Creative Commons photo by Steve A Johnson on flickr
I used to think in poetry.
It was bad poetry, mind you. Juvenile. Reductive. Mimicry. But it was in verse.
Twenty-five years ago, I was consumed by music. Every dream I had about my future involved becoming a singer, and nothing about the realities of what it would take to accomplish that (i.e. get out of Corvallis, Oregon, when I was terrified of leaving home) swayed me. Having given up guitar and piano as too difficult to master – and, to my mind, impossible to play while singing – I convinced myself singing was enough.

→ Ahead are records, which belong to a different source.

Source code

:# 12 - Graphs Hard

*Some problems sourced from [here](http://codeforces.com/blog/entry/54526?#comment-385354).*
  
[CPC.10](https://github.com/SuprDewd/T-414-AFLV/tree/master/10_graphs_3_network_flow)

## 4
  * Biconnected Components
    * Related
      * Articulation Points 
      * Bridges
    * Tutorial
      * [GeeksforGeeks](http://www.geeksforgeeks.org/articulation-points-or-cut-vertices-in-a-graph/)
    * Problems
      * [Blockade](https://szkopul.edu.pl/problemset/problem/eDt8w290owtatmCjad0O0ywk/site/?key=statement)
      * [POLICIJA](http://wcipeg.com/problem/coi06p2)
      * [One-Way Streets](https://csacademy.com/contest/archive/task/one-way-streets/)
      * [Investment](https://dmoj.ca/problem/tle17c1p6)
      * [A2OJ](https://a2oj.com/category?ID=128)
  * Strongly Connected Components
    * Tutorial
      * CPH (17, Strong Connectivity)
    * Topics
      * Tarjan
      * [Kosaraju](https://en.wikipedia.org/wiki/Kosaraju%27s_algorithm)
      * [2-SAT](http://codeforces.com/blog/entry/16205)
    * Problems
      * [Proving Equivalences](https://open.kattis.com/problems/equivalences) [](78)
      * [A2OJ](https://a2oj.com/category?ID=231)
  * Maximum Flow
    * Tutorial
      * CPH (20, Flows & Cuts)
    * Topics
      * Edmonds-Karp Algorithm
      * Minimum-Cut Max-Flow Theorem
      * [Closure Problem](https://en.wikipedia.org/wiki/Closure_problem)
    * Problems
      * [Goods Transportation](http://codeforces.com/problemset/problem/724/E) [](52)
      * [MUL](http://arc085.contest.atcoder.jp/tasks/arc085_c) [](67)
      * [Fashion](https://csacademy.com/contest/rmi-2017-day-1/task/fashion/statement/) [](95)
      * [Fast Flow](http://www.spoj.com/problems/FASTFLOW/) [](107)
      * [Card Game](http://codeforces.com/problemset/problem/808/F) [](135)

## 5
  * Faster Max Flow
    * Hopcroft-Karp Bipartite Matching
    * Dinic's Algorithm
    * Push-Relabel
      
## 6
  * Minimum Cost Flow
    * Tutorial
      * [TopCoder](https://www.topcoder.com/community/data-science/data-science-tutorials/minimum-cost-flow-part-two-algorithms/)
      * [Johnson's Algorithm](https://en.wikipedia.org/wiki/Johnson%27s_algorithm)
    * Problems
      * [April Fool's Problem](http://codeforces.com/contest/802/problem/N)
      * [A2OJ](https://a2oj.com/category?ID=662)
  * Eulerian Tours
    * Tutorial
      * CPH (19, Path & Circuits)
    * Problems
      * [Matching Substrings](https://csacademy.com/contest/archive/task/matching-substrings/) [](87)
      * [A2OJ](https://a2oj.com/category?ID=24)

And then came the poetry. I had been consuming a steady diet of song lyrics since childhood, and began scrawling my own bits on the college-ruled paper in the back of my high school notebooks. These were always intended to be song lyrics, not just words, which meant everything rhymed. And when one’s vocabulary is young and, it must be said, based on a lot of crappy rock music, the arsenal of rhymes at one’s disposal is pretty dismal. I’m somewhat relieved that I don’t still have the lyrics I wrote in high school, although I’m sure they’d make for amusing reading now.
Hearing my own words put to music for the first time when I was eighteen had a drug-like effect. Any (minimal) doubts I had about my abilities were gone, and I wanted more. There were more small tastes during college, but it wasn’t until a couple years after graduation that I joined a band that would become the center of my life for the next three years. And although I didn’t contribute the bulk of the lyrics to the song list, I still spent many hours furiously scribbling verses into notebooks.

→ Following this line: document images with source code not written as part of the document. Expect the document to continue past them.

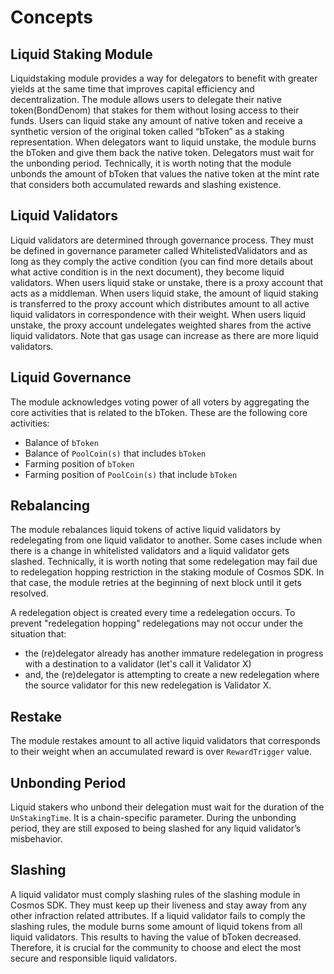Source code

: <!-- order: 1 -->

# Concepts

## Liquid Staking Module

Liquidstaking module provides a way for delegators to benefit with greater yields at the same time that improves capital efficiency and decentralization. The module allows users to delegate their native token(BondDenom) that stakes for them without losing access to their funds. Users can liquid stake any amount of native token and receive a synthetic version of the original token called “bToken” as a staking representation. When delegators want to liquid unstake, the module burns the bToken and give them back the native token. Delegators must wait for the unbonding period. Technically, it is worth noting that the module unbonds the amount of bToken that values the native token at the mint rate that considers both accumulated rewards and slashing existence.

## Liquid Validators

Liquid validators are determined through governance process. They must be defined in governance parameter called WhitelistedValidators and as long as they comply the active condition (you can find more details about what active condition is in the next document), they become liquid validators. When users liquid stake or unstake, there is a proxy account that acts as a middleman. When users liquid stake, the amount of liquid staking is transferred to the proxy account which distributes amount to all active liquid validators in correspondence with their weight. When users liquid unstake, the proxy account undelegates weighted shares from the active liquid validators. Note that gas usage can increase as there are more liquid validators. 

## Liquid Governance

The module acknowledges voting power of all voters by aggregating the core activities that is related to the bToken. These are the following core activities:

- Balance of `bToken`
- Balance of `PoolCoin(s)` that includes `bToken`
- Farming position of `bToken`
- Farming position of `PoolCoin(s)` that include `bToken`

## Rebalancing

The module rebalances liquid tokens of active liquid validators by redelegating from one liquid validator to another. Some cases include when there is a change in whitelisted validators and a liquid validator gets slashed. Technically, it is worth noting that some redelegation may fail due to redelegation hopping restriction in the staking module of Cosmos SDK. In that case, the module retries at the beginning of next block until it gets resolved.

A redelegation object is created every time a redelegation occurs. To prevent "redelegation hopping" redelegations may not occur under the situation that:

- the (re)delegator already has another immature redelegation in progress with a destination to a validator (let's call it Validator X)
- and, the (re)delegator is attempting to create a new redelegation where the source validator for this new redelegation is Validator X.

## Restake

The module restakes amount to all active liquid validators that corresponds to their weight when an accumulated reward is over `RewardTrigger` value. 

## Unbonding Period

Liquid stakers who unbond their delegation must wait for the duration of the `UnStakingTime`. It is a chain-specific parameter. During the unbonding period, they are still exposed to being slashed for any liquid validator’s misbehavior.

## Slashing

A liquid validator must comply slashing rules of the slashing module in Cosmos SDK. They must keep up their liveness and stay away from any other infraction related attributes. If a liquid validator fails to comply the slashing rules, the module burns some amount of liquid tokens from all liquid validators. This results to having the value of bToken decreased. Therefore, it is crucial for the community to choose and elect the most secure and responsible liquid validators.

And then, abruptly, it stopped.
In the thirteen years between when I left that band and when those bandmates suggested four months ago that we start playing again, I don’t think I wrote a single poem. Not one verse. I went on to jobs where I thought in prose. I now make my living thinking in either long-form non-fiction or 140 characters. The writing itself is not the hard part. The writing itself is easy. Somehow, it’s getting back to thinking in poetry that I find challenging.
I’m trying to think in verses again, and writing things down, and I don’t hate all of them. But I look back at some of the scraps of paper from the band days and I can’t quite believe the same brain in my head right now is the one that turned some of those pretty phrases. Maybe there are some tricks you can’t teach old dogs, even if the old dog was once a young dog that did the trick without thinking. Maybe I’m just more aware that everything I want to say has been said before, and more eloquently than I can say it. Maybe I can’t think in both prose and poetry at the same time, the way I could never manage to play piano and sing simultaneously.
Or maybe I just need to keep trying. Even if it’s still bad poetry.